Abuasi entered the University at age 16, due to skipping a grade when she and her family moved to Delaware. “My dad was my math teacher and he could tell that I was ready to move up a grade; I tested out of seventh grade.”     

She was admitted to UD via the Associate in Arts Program (AAP), an experience that she still raves about. She earned her associate degree at AAP in May 2020 before beginning studies for her bachelor’s at UD’s Newark campus that fall. “Back in high school, I had seen fellow students being told that if they didn’t get their act together, they’d be forced to attend AAP. But I quickly learned that everything I had heard about AAP was false,” said Abuasi. 

“My first two years at the AAP in Wilmington offered me opportunities I could never have imagined elsewhere. I met professors who saw a future in me when others wouldn’t, who encouraged me to take on challenges and find myself, whether in my writing or my activism,” she added. “The AA Program made me feel like a college student who had control, able to make her own decisions.”

One of the decisions Abuasi made while at AAP was to switch from majoring in biochemistry and minoring in math to double majoring in political science and criminal justice. “A lot of people in my family are either in STEM fields or in education. But my mom and dad were very supportive of my decision to study the humanities,” she said.  

Politics, current events and activism were daily dinner-table conversations for Abuasi, whose mother and father were born in Palestine and where her extended family still lives.
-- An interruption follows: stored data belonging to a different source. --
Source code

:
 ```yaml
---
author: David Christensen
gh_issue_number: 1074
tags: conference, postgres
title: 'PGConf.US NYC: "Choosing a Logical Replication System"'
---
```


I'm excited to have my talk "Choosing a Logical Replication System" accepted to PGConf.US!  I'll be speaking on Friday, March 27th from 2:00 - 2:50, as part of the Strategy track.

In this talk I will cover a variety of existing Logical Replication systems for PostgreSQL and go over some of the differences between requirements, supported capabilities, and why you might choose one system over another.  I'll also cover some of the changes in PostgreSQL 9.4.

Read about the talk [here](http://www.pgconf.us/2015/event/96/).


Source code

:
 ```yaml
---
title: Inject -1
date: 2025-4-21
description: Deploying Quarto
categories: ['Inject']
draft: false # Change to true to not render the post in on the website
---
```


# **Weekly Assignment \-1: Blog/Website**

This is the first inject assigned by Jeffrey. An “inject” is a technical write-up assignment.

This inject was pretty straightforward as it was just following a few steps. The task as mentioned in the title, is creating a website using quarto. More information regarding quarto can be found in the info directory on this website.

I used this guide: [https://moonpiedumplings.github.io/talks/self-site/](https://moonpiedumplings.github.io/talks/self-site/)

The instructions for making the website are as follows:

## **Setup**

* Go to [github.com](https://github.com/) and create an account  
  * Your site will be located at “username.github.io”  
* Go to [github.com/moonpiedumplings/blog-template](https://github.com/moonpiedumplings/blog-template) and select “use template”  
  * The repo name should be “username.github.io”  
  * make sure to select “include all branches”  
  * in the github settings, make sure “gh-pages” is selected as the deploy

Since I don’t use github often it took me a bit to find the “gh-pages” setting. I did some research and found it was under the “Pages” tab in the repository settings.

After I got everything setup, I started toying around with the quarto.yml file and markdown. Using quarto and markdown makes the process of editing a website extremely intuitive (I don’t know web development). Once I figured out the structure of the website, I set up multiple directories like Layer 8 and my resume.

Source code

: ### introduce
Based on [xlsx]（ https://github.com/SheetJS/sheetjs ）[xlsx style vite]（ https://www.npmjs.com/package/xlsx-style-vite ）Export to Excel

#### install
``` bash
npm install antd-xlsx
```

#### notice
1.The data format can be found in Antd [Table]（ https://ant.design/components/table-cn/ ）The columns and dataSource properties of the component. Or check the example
While still in the AA program, she created Students for Justice in Palestine and served as the group’s president, and later, on the Newark campus, she was on the board of United Missions for Relief and Development. She also was active in the Muslim Student Association, serving as its political liaison. 

At United Missions, projects ranged from fundraising for global relief efforts in the Middle East and Asia to helping organizations closer to home, such as the Sunday Breakfast Mission in Wilmington. Though she doesn’t see herself a natural fundraiser, she and fellow club members raised $14,000 in charitable contributions in one academic year. 

When she wasn’t studying or participating in student organizations, she worked part-time. Last summer, she did a research assistantship with the UD anti-racism initiative, focusing on predecessor institutions of the University and possible connections to slavery. Abuasi also is a skilled painter, primarily working in oil and acrylics. Several of her paintings were auctioned off for a United Missions for Relief and Development fundraiser.     

Throughout her academic career, Abuasi sought out experiences inside and outside the classroom that would challenge her, provoke her, and, at times, make her uncomfortable. Case in point — she took a course precisely because she disagreed with the ideology it covered.  “I despised feminism so I took Pascha Bueno-Hansen’s class called “Feminist Political Theory” to see if I would still feel the same way after the semester was over,” said Abuasi. “I learned a lot from Bueno-Hansen. And in some respects, my opinions changed.”

Bueno-Hansen, an associate professor with a joint appointment in Women and Gender Studies and Political Science, welcomed Abuasi’s thoughtful analysis and the energy she brought to the classroom. “Although Nada Abuasi may be young, she is one of the most mature and intellectually driven students I have encountered at UD,” said Bueno-Hansen. “Ms. Abuasi holds very clear personal and political convictions that she communicates with great confidence. It was an honor to have her in Feminist Political Theory as she raised the bar and offered powerful contributions, especially in her brilliant and scathing critique of feminist imperialism.”

For someone who “never says no to opportunities, especially if it’s something I can learn from,” Abuasi is taking a rare break this summer. She plans to relax and spend time with family, hopefully getting in a trip to Palestine before law school. “Being the youngest in my classes had its perks and also had its downsides,” she said. “But I wouldn’t have done anything differently at UD, including my time in the AA Program — it’s a gem.”